The main objective of this project is to utilize our extensive preliminary results to design and develop SCLpro inhibitors for therapeutic intervention of Severe Acute Respiratory Syndrome (SARS). Since its first report in Guangdong Province, China, in November, 2002, SARS has spread to other Asian countries, North America and Europe. This epidemic already affected more than 8000 reported individuals by July, 2003, and resulted in 774 deaths. A recently discovered coronavirus has been identified as the etiological agent for SARS. Thus far, no effective therapy exists for this virus. During viral replication, the functional polypeptides are generated from polyproteins by proteolytic processing carried out by a 33.1-kD HCoV 229E main protease that is called 3C-like protease (SCLpro) and the activity of this SCLpro protease is critical to coronavirus replication. Thus, this protease is recognized as an attractive target for drug development for SARS and related infections. In preliminary work, we designed and synthesized a number of SCLpro protease inhibitors based upon the X-ray crystal structure of SCLpro, the X-ray crystal structure of related enzyme of porcine transmissible gastroenteritis (corona)virus (TGEV Mpro) with a substrate-analog hexapeptidyl chloromethyl ketone (CMK) inhibitor, as well as from structural information derived from amodeled inhibitor, AG-7088 in the SCLpro active site. Two of these inhibitors are not only quite active against SARS-SCLpro, but also inhibit MHV (mouse hepatitis virus) and SARS-HCoV cell culture assays at 50 to 100 micromolar concentrations. We have also determined the X-ray structures of these inhibitors complexed with SARS-SCLpro at a resolution of 1.9 Angstroms. This work now forms the basis of our proposed studies in which the power of synthetic medicinal chemistry will be combined with crystallography and molecular modeling and utilized to further develop a new generation of structurally diverse and more potent inhibitors with clinical potential.
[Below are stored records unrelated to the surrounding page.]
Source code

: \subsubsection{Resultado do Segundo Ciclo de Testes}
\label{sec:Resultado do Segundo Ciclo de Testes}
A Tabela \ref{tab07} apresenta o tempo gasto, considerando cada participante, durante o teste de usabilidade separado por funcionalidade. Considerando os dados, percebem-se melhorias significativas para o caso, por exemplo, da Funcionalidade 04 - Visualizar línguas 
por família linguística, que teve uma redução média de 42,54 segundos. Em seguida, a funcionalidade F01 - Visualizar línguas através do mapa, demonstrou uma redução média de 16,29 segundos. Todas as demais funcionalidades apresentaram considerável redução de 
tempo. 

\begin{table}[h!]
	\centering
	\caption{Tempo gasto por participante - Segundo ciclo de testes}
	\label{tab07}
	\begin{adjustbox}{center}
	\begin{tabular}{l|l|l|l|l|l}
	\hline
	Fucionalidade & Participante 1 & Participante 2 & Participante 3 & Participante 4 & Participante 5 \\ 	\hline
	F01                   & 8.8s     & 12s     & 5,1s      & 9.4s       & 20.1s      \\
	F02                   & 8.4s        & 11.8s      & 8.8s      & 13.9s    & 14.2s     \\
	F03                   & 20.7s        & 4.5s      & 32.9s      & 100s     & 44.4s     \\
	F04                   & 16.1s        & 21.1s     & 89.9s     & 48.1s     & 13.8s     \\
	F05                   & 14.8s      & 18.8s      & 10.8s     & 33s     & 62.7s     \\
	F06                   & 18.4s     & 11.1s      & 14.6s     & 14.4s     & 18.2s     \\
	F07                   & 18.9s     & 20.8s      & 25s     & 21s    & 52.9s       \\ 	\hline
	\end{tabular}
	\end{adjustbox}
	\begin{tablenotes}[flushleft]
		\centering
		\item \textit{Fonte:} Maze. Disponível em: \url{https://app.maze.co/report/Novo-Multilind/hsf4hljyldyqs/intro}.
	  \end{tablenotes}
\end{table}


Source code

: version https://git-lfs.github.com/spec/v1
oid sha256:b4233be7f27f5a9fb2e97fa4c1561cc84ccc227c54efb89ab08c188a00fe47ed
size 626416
本项目的主要目的是利用我们广泛的初步结果，设计和开发用于严重急性呼吸综合征（SARS）治疗干预的SCLpro抑制剂。自2002年11月在中国广东省首次报告以来，SARS已蔓延到其他亚洲国家、北美和欧洲。到2003年7月，这一流行病已经影响了8000多名报告的个人，并导致774人死亡。最近发现的一种冠状病毒已被确定为SARS的病原体。迄今为止，还没有针对这种病毒的有效疗法。在病毒复制过程中， 是由多聚蛋白通过蛋白水解加工产生的，所述蛋白水解加工由被称为3C样蛋白酶（SCLpro）的33.1-kD HCoV 229 E主蛋白酶进行，并且该SCLpro蛋白酶的活性对于冠状病毒复制是关键的。因此，这种蛋白酶被认为是SARS和相关感染药物开发的一个有吸引力的靶标。在前期工作中，我们根据SCLpro的X-射线晶体结构、猪传染性胃肠炎（冠状）病毒相关酶（TGEV Mpro）的X-射线晶体结构和底物类似物六肽基氯甲基酮（CMK），设计并合成了一系列SCLpro蛋白酶抑制剂 抑制剂，以及来自SCLpro活性位点中的模型化抑制剂AG-7088的结构信息。这些抑制剂中的两种不仅对SARS-SCLpro相当有效，而且在50至100微摩尔浓度下抑制MHV（小鼠肝炎病毒）和SARS-HCoV细胞培养测定。我们还确定了这些抑制剂与SARS-SCLpro复合的X射线结构，分辨率为1.9埃。这项工作现在形成了我们提出的研究的基础，其中合成药物化学的力量将与晶体学和分子建模相结合，并用于进一步开发具有临床潜力的新一代结构多样化和更有效的抑制剂。